Saturday, September 6, 2014

Grilled Steak with Sauce Vierge

Back in the 1980s, there was this chef.  Actually, there were a lot of chefs back in the 1980s, but there was this one chef.  He was born in southwestern France, but, he lived and cooked in Paris.  He also wrote cookbooks.  As the 1980s unfolded, this chef popularized a sauce.  That was quite a feat for a country whose cuisine is known for its sauces.  However, those sauces were stock based sauces.  This particular sauce is a fresh sauce, with fresh ingredients, like olive oil oil, lemon juice, tomatoes and basil.  It was to be used in shellfish dishes and pasta dishes, the type that would be particularly welcoming to a fresh sauce.

That chef was Michel Guérard and the sauce that he made popular goes by the name of Sauce Vierge or, literally translated, "Virgin Sauce."  (Don't ask me why it is called by that name, that question is best left for Chef Guérard.)  I had come across a recipe for sauce vierge and placed it on my short list of recipes to make.  The recipe sat on that list for a long time.  A very long time. 

At long last, I made the recipe for sauce vierge.  As I did my research, I realized that the sauce I was making bore little resemblance to Chef Guérard's recipes.  Sure, the olive oil is still there.  But the basil, lemon juice and tomato are long gone. 

The reason is that the term -- sauce vierge -- has come to represent a variety of Mediterranean sauces, many of which go by other names.  Names like "green sauce," "sauce aux herbes" and "sauce verte."  These sauces are generally a combination of olive oil, various herbs, mustard, capers, olives and other aromatics.

The particular recipe that I found and used had two things that appealed to me.
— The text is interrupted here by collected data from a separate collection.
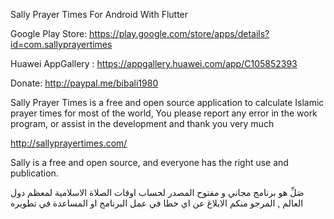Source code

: Sally Prayer Times For Android With Flutter

Google Play Store: https://play.google.com/store/apps/details?id=com.sallyprayertimes

Huawei AppGallery : https://appgallery.huawei.com/app/C105852393

Donate: http://paypal.me/bibali1980

Sally Prayer Times is a free and open source application to calculate Islamic prayer times for most of the world, You please report any error in the work program, or assist in the development and thank you very much

http://sallyprayertimes.com/



Sally is a free and open source, and everyone has the right use and publication.

صَلِّ هو برنامج مجاني و مفتوح المصدر لحساب اوقات الصلاة الاسلامية لمعظم دول العالم , المرجو منكم الابلاغ عن اي خطا في عمل البرنامج او المساعدة في تطويره
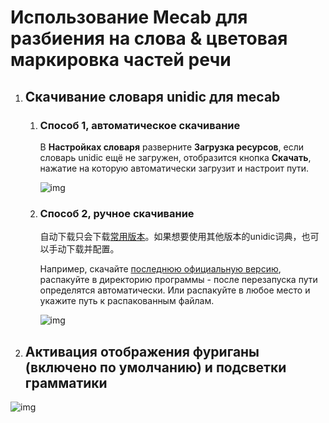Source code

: # Использование Mecab для разбиения на слова & цветовая маркировка частей речи

1. ## Скачивание словаря unidic для mecab

    1. ### Способ 1, автоматическое скачивание

        В **Настройках словаря** разверните **Загрузка ресурсов**, если словарь unidic ещё не загружен, отобразится кнопка **Скачать**, нажатие на которую автоматически загрузит и настроит пути.

        ![img](https://image.lunatranslator.org/zh/unidic.png)

    1. ### Способ 2, ручное скачивание

        自动下载只会下载[常用版本](https://clrd.ninjal.ac.jp/unidic_archive/cwj/2.1.2/unidic-mecab-2.1.2_bin.zip)。如果想要使用其他版本的unidic词典，也可以手动下载并配置。

        Например, скачайте [последнюю официальную версию](https://clrd.ninjal.ac.jp/unidic/), распакуйте в директорию программы - после перезапуска пути определятся автоматически. Или распакуйте в любое место и укажите путь к распакованным файлам.

        ![img](https://image.lunatranslator.org/zh/mecab.png)

1. ## Активация **отображения фуриганы** (включено по умолчанию) и **подсветки грамматики**

![img](https://image.lunatranslator.org/zh/fenci.png)

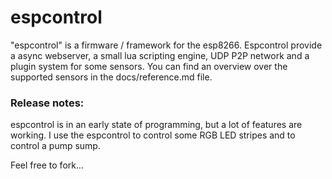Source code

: # espcontrol

"espcontrol" is a firmware / framework for the esp8266. Espcontrol provide a async webserver, a small lua scripting engine, UDP P2P network and a plugin system for some sensors. You can find an overview over the supported sensors in the docs/reference.md file.

### Release notes:
espcontrol is in an early state of programming, but a lot of features are working. I use the espcontrol to control some RGB LED stripes and to control a pump sump.

Feel free to fork...

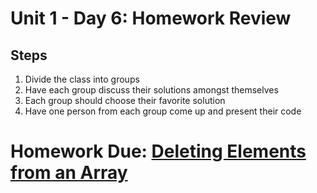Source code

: # Unit 1 - Day 6: Homework Review

## Steps
  1. Divide the class into groups
  2. Have each group discuss their solutions amongst themselves
  3. Each group should choose their favorite solution
  4. Have one person from each group come up and present their code

# Homework Due: [Deleting Elements from an Array](https://github.com/blwatkins/Data-Structures-From-A-New-Perspective/blob/master/1_Introduction/homework.md)
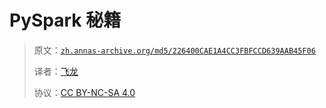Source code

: # PySpark 秘籍

> 原文：[`zh.annas-archive.org/md5/226400CAE1A4CC3FBFCCD639AAB45F06`](https://zh.annas-archive.org/md5/226400CAE1A4CC3FBFCCD639AAB45F06)
> 
> 译者：[飞龙](https://github.com/wizardforcel)
> 
> 协议：[CC BY-NC-SA 4.0](http://creativecommons.org/licenses/by-nc-sa/4.0/)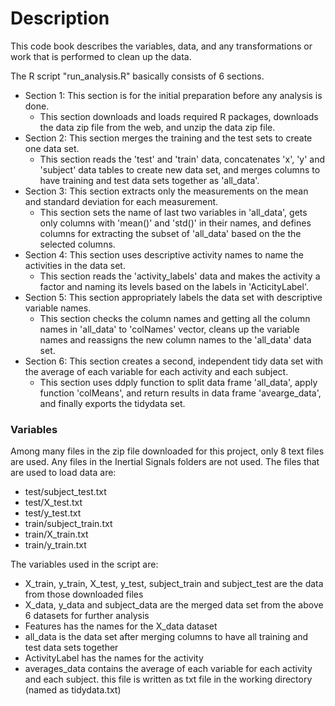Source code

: # <h1> Description
This code book describes the variables, data, and any transformations or work that is performed to clean up the data. 

The R script "run_analysis.R" basically consists of 6 sections. 
* Section 1: This section is for the initial preparation before any analysis is done. 
  * This section downloads and loads required R packages, downloads the data zip file from the web, and unzip the data zip file.
* Section 2: This section merges the training and the test sets to create one data set. 
  * This section reads the 'test' and 'train' data,  concatenates 'x', 'y' and 'subject' data tables to create new data set, and merges columns to have training and test data sets together as 'all_data'.
* Section 3: This section extracts only the measurements on the mean and standard deviation for each measurement. 
  * This section sets the name of last two variables in 'all_data', gets only columns with 'mean()' and 'std()' in their names, and defines columns for extracting the subset of 'all_data' based on the the selected columns.
* Section 4: This section uses descriptive activity names to name the activities in the data set.
  * This section reads the 'activity_labels' data and makes the activity a factor and naming its levels based on the labels in 'ActicityLabel'.
* Section 5: This section appropriately labels the data set with descriptive variable names.
  * This section checks the column names and getting all the column names in 'all_data' to 'colNames' vector, cleans up the variable names and reassigns the new column names to the 'all_data' data set.
* Section 6: This section creates a second, independent tidy data set with the average of each variable for each activity and each subject.
  *  This section uses ddply function to split data frame 'all_data', apply function 'colMeans', and return results in data frame 'avearge_data', and finally exports the tidydata set.

### <h3> Variables
Among many files in the zip file downloaded for this project, only 8 text files are used. Any files in the Inertial Signals folders are not used. The files that are used to load data are:
* test/subject_test.txt
* test/X_test.txt
* test/y_test.txt
* train/subject_train.txt
* train/X_train.txt
* train/y_train.txt

The variables used in the script are:
* X_train, y_train, X_test, y_test, subject_train and subject_test are the data from those downloaded files
* X_data, y_data and subject_data are the merged data set from the above 6 datasets for further analysis
* Features has the names for the X_data dataset
* all_data is the data set after merging columns to have all training and test data sets together 
* ActivityLabel has the names for the activity
* averages_data contains the average of each variable for each activity and each subject. this file is written as txt file in the working directory (named as tidydata.txt)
First, the recipe included an additional ingredient for the sauce... a jalapeño pepper.  The pepper provided the sauce with a good, but overpowering, kick.  Second, it called for using this sauce on a grilled steak.  Although the recipe called for the use of a sirloin steak, which is a decent cut for use with sauces.  (Flank steaks or flat iron steaks are definitely better for sauces.)  I decided that I would use my favorite cut, a bone-in ribeye.  
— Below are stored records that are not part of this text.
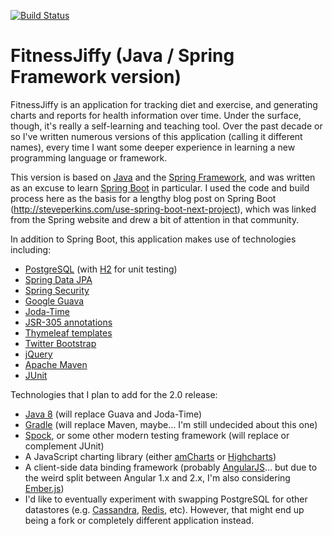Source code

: [![Build Status](https://drone.io/github.com/steve-perkins/fitnessjiffy-spring/status.png)](https://drone.io/github.com/steve-perkins/fitnessjiffy-spring/latest)

FitnessJiffy (Java / Spring Framework version)
==============================================

FitnessJiffy is an application for tracking diet and exercise, and generating charts and reports for health 
information over time.  Under the surface, though, it's really a self-learning and teaching tool.  Over the past 
decade or so I've written numerous versions of this application (calling it different names), every time I 
want some deeper experience in learning a new programming language or framework.  

This version is based on [Java](http://www.oracle.com/technetwork/java/index.html) and the 
[Spring Framework](http://spring.io/), and was written as an excuse to learn 
[Spring Boot](http://projects.spring.io/spring-boot/) in particular.  I used the code and build process here as 
the basis for a lengthy blog post on Spring Boot (http://steveperkins.com/use-spring-boot-next-project), which 
was linked from the Spring website and drew a bit of attention in that community.

In addition to Spring Boot, this application makes use of technologies including:

* [PostgreSQL](http://www.postgresql.org/) (with [H2](http://www.h2database.com/html/main.html) for unit testing)
* [Spring Data JPA](http://projects.spring.io/spring-data-jpa/)
* [Spring Security](http://projects.spring.io/spring-security/)
* [Google Guava](https://code.google.com/p/guava-libraries/)
* [Joda-Time](http://www.joda.org/joda-time/)
* [JSR-305 annotations](http://findbugs.sourceforge.net/)
* [Thymeleaf templates](http://www.thymeleaf.org/)
* [Twitter Bootstrap](http://getbootstrap.com/)
* [jQuery](http://jquery.com/)
* [Apache Maven](http://maven.apache.org/)
* [JUnit](http://junit.org/)

Technologies that I plan to add for the 2.0 release:

* [Java 8](http://www.oracle.com/technetwork/java/javase/downloads/jre8-downloads-2133155.html) (will replace Guava and Joda-Time)
* [Gradle](http://www.gradle.org/) (will replace Maven, maybe... I'm still undecided about this one)
* [Spock](http://docs.spockframework.org/en/latest/), or some other modern testing framework (will replace or complement JUnit)
* A JavaScript charting library (either [amCharts](http://www.amcharts.com/) or [Highcharts](http://www.highcharts.com/))
* A client-side data binding framework (probably [AngularJS](https://angularjs.org/)... but due to the weird split between Angular 1.x and 2.x, I'm also considering [Ember.js](http://emberjs.com/))
* I'd like to eventually experiment with swapping PostgreSQL for other datastores (e.g. [Cassandra](http://cassandra.apache.org/), [Redis](http://redis.io/), etc).  However, that might end up being a fork or completely different application instead.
The recipe definitely worked very well.  In fact, it worked so well, that I will definitely try it on seafood or pasta dishes.  However, depending upon the fish or pasta, I might leave out the pepper.  The kick works well with beef or other meat, but it may be a little to much for fish.

Recipe from Saveur
Serves 4

1/4 cup roughly chopped flat-leaf parsley
1 tablespoon of capers
12 large green olives pitted and roughly chopped
6 oil-packed anchovy filets, drained and finely chopped
4 cornichons, roughly chopped
1 shallot, finely chopped
1 clove garlic, finely chopped
1 jalapeño, stemmed and finely chopped
1/2 cup extra-virgin olive oil
1 tablespoon of dijon mustard
Kosher salt and 
Freshly ground black pepper, to taste
4 thick top sirloin or ribeye steaks (about 2 lbs.)
1.  Prepare the Sauce Vierge. On a cutting board, pile together the parsley, capers, olives, anchovies, cornichons, shallots, garlic, and jalapeño. With a large knife, finely chop and scrape the ingredients to combine.  Transfer the parsley mixture to a large bowl and stir in 6 tbsp. of the olive oil and the mustard with a fork to make a thick and chunky sauce. You can drizzle in more olive oil for a thinner consistency, but I think the sauce is better if it is thick and chunky. Season with salt and pepper. Set the sauce aside at room temperature to let rest for 30 minutes, to allow the flavors to mingle.

2.  Grill the Steaks. Build a hot charcoal fire in a grill or heat a gas grill to high heat. Rub steaks with the remaining olive oil and season lightly with salt and pepper. Grill steaks, turning once, until lightly browned and medium rare, about 2–3 minutes per side. Transfer steaks to a platter and let rest for 3 minutes. Stir the sauce, because it will begin to separate slightly as it sits and spoon it over the steaks. Serve hot or at room temperature.